*** Task data ***
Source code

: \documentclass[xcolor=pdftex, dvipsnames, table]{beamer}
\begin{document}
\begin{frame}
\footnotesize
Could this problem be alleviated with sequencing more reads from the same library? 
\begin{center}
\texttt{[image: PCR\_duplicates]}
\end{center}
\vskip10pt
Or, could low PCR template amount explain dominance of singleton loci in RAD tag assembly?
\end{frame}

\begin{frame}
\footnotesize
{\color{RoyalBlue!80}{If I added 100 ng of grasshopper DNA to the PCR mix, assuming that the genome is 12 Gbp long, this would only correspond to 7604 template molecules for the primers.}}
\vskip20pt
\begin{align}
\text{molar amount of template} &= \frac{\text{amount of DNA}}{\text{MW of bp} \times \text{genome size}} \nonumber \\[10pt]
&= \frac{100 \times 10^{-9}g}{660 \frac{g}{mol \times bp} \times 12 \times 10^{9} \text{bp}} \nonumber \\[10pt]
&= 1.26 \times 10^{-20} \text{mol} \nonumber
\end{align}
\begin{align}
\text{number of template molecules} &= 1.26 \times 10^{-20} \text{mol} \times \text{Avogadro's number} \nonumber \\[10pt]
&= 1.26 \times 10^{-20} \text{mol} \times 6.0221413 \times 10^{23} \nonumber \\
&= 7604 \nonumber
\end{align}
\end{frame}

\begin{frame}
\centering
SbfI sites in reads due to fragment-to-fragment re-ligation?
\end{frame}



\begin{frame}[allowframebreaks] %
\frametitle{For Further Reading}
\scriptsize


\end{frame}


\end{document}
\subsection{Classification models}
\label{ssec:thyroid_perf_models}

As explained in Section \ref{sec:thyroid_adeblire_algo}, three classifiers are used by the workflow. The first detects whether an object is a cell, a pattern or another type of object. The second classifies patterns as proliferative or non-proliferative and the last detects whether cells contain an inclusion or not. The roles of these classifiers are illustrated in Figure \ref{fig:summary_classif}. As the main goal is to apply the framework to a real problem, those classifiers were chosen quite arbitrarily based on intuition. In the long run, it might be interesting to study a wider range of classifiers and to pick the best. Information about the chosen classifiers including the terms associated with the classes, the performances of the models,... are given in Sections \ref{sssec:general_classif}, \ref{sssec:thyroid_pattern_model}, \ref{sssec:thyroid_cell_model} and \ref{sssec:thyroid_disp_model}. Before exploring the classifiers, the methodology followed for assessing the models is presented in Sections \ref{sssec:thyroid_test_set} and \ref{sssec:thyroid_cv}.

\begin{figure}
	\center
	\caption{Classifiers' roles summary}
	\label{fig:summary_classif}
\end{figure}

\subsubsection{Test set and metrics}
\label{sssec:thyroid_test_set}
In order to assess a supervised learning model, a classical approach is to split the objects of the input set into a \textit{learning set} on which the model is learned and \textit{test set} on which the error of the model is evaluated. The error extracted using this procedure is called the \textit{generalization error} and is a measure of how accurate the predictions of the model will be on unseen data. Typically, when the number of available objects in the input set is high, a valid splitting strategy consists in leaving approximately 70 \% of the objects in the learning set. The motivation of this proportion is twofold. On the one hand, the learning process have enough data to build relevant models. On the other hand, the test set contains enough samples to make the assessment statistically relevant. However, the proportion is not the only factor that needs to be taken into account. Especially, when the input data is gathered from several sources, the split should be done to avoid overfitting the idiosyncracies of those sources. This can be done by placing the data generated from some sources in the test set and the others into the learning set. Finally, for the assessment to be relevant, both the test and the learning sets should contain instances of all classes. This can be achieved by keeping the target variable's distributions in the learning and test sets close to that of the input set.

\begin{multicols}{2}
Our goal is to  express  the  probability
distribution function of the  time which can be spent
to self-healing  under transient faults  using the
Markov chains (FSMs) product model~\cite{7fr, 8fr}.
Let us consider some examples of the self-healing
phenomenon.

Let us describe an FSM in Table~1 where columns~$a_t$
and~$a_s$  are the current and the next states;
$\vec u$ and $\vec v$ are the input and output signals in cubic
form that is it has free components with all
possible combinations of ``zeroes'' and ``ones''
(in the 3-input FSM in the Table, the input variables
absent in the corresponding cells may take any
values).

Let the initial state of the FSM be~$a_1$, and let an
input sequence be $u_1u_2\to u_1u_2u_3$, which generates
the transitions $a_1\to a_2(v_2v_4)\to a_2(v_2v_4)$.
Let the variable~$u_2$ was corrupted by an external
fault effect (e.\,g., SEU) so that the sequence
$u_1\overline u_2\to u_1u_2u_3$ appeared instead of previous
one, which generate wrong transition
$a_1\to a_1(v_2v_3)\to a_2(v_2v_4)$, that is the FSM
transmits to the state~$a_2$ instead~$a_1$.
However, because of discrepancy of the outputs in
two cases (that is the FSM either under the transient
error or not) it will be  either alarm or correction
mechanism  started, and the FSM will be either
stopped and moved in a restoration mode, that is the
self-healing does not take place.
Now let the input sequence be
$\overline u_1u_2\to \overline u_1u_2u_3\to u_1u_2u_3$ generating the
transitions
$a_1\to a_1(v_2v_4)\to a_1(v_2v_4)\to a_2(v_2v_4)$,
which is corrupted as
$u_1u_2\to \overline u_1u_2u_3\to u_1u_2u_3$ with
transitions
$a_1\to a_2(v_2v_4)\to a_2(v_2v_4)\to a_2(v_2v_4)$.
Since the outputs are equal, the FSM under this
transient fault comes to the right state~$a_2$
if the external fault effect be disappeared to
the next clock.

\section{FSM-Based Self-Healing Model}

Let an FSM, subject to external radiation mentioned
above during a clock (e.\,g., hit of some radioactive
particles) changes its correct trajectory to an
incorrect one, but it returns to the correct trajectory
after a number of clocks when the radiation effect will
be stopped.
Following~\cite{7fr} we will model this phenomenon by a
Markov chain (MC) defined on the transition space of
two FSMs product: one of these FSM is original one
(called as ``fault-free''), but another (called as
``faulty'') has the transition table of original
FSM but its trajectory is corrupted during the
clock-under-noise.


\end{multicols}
*** End of Task data ***
* [Work task] The lines above that hold the string "original" are to be located and copied.

* [Response for this exercise]
two FSMs product: one of these FSM is original one
``faulty'') has the transition table of original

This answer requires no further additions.